Content starts
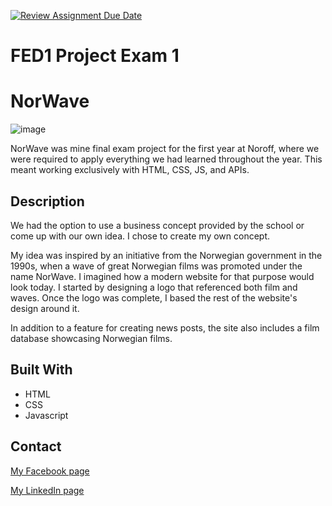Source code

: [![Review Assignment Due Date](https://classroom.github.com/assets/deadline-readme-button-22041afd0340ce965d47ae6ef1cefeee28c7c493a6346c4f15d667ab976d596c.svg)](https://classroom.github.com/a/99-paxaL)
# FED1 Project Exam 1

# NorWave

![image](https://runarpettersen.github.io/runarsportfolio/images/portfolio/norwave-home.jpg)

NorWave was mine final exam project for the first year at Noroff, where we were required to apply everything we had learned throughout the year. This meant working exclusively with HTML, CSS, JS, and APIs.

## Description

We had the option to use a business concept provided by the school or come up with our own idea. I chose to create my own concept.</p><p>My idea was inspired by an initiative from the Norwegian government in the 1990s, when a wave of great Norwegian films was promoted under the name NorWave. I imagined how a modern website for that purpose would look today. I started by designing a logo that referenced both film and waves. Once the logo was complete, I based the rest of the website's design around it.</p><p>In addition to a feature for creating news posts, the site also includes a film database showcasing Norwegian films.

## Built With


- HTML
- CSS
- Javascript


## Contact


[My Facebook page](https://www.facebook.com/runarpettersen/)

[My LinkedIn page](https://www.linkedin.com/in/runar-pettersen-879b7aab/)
Content ends
**TASK STATEMENT**
Where a line in the records above contains the string "runarpettersen", copy that line.

**ANSWER FOR THIS EXERCISE**
![image](https://runarpettersen.github.io/runarsportfolio/images/portfolio/norwave-home.jpg)
[My Facebook page](https://www.facebook.com/runarpettersen/)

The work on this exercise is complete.